41–55 You can debug a production scheduling issue from runtime/metrics alone. Tasks 13–18 force you into the source. The reward is being the person who reads a goroutine dump and immediately sees the lock-order violation that everyone else missed.
56–69 Staff. Tasks 19–23 are about design judgement: when to instrument, when to leave alone, when fairness in user space matters. If they didn't teach you something concrete about your own production workloads, you weren't reading metrics during the experiments. Re-run Task 22 against a real service and prove (or disprove) the assist hypothesis.

Concrete checks worth running:

  • Task 1: predict three fields of schedtrace before running. Right ≥2/3? You're fluent.
  • Task 4: take a scheddetail=1 dump from a real service and find one goroutine in an unexpected wait state. Open a bug or close a misconception.
  • Task 9: produce a real scheduling-latency spike in your team's code and fix it.
  • Task 10: run on Go 1.22 and also on Go 1.13 (Docker golang:1.13). The contrast is the whole point.
  • Task 13: write the priority list from memory after a week. If you can't, you didn't read carefully enough; redo with a notebook.
  • Task 14: do not ship //go:linkname code without a Go-version regression test. The compiler will not warn you.
  • Task 18: measure on a workload where LockOSThread is genuinely needed (cgo+OpenGL or similar). The trade is real; quantify it for your case.
  • Task 22: instrument your production service for one week. If GC mark-assist isn't visibly correlated with latency spikes, something else is the bottleneck; investigate.

The single most important question is not did you finish. It is can you predict, from a one-paragraph workload description, where the scheduler will become the bottleneck and what runtime/metrics field will surface it? When a colleague says "our p99 jumped after we increased worker count from 8 to 64" and you can name three plausible scheduler causes and the metric to confirm each — that's senior. When you can also pick the cheapest one to verify first, that's staff.


Stretch challenges

S1 — Build a custom dashboard for runtime/metrics. Wire runtime/metrics into Prometheus or OpenTelemetry. Expose all /sched/*, /gc/*, and /cpu/classes/gc/* histograms. Build a Grafana dashboard with: scheduling latency p50/p99, GC pause p99, assist CPU rate, goroutine count, and Ps idle/busy. Run it against a real service for a week. Identify three "interesting" events in the timeline (deploys, traffic spikes, GC churn) and write a one-paragraph post-mortem of each. The deliverable is not the dashboard; it is the intuition of what these metrics look like in steady state vs distress.

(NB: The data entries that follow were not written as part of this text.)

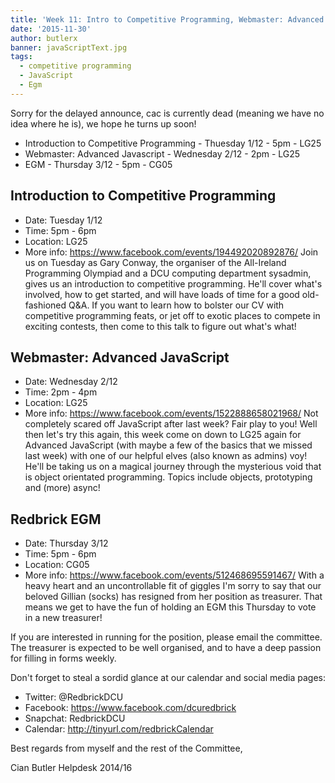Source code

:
 ```yaml
---
title: 'Week 11: Intro to Competitive Programming, Webmaster: Advanced JavaScript & EGM'
date: '2015-11-30'
author: butlerx
banner: javaScriptText.jpg
tags:
  - competitive programming
  - JavaScript
  - Egm
---
```


Sorry for the delayed announce, cac is currently dead (meaning we have no
idea where he is), we hope he turns up soon!

 - Introduction to Competitive Programming - Thuesday 1/12 - 5pm - LG25
 - Webmaster: Advanced Javascript - Wednesday 2/12 - 2pm - LG25
 - EGM - Thursday 3/12 - 5pm - CG05

 <!-- more -->

## Introduction to Competitive Programming
 - Date: Tuesday 1/12
 - Time: 5pm - 6pm
 - Location: LG25
 - More info: https://www.facebook.com/events/194492020892876/
Join us on Tuesday as Gary Conway, the organiser of the All-Ireland
Programming Olympiad and a DCU computing department sysadmin, gives us an
introduction to competitive programming. He'll cover what's involved, how
to get started, and will have loads of time for a good old-fashioned Q&A.
If you want to learn how to bolster our CV with competitive programming
feats, or jet off to exotic places to compete in exciting contests, then
come to this talk to figure out what's what!

## Webmaster: Advanced JavaScript
 - Date: Wednesday 2/12
 - Time: 2pm - 4pm
 - Location: LG25
 - More info: https://www.facebook.com/events/1522888658021968/
Not completely scared off JavaScript after last week? Fair play to you!
Well then let's try this again, this week come on down to LG25 again for
Advanced JavaScript (with maybe a few of the basics that we missed last
week) with one of our helpful elves (also known as admins) voy! He'll be
taking us on a magical journey through the mysterious void that is object
orientated programming. Topics include objects, prototyping and (more)
async!

## Redbrick EGM
 - Date: Thursday 3/12
 - Time: 5pm - 6pm
 - Location: CG05
 - More info: https://www.facebook.com/events/512468695591467/
With a heavy heart and an uncontrollable fit of giggles I'm sorry to say
that our beloved Gillian (socks) has resigned from her position as
treasurer. That means we get to have the fun of holding an EGM this
Thursday to vote in a new treasurer!

If you are interested in running for the position, please email the
committee. The treasurer is expected to be well organised, and to have a
deep passion for filling in forms weekly.

Don't forget to steal a sordid glance at our calendar and social media
pages:
- Twitter:  @RedbrickDCU
- Facebook: https://www.facebook.com/dcuredbrick
- Snapchat: RedbrickDCU
- Calendar: http://tinyurl.com/redbrickCalendar

Best regards from myself and the rest of the Committee,

Cian Butler
Helpdesk 2014/16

S2 — Reproduce a real scheduling pathology from a Go issue tracker. Browse https://github.com/golang/go/issues with label Scheduler. Pick a closed issue with a reproducer attached. Reproduce on your machine. Walk through the fix in the corresponding CL. Predict, before reading the fix, what you would change. Compare. The skill grown here is reading other people's runtime patches.

S3 — Sketch a "scheduler-aware" worker pool library. Take Task 15's limiter and Task 23's fair scheduler. Combine them: a worker pool that monitors runtime/metrics and shrinks/grows its worker count in response to scheduling latency. When /sched/latencies:seconds p99 exceeds a threshold, reduce concurrency (counterintuitive but correct — you're oversubscribed). When it falls, expand. Stress-test against a workload that varies between CPU-bound and I/O-bound. The interesting bug to find: the feedback loop oscillates if your hysteresis is wrong. Tune it.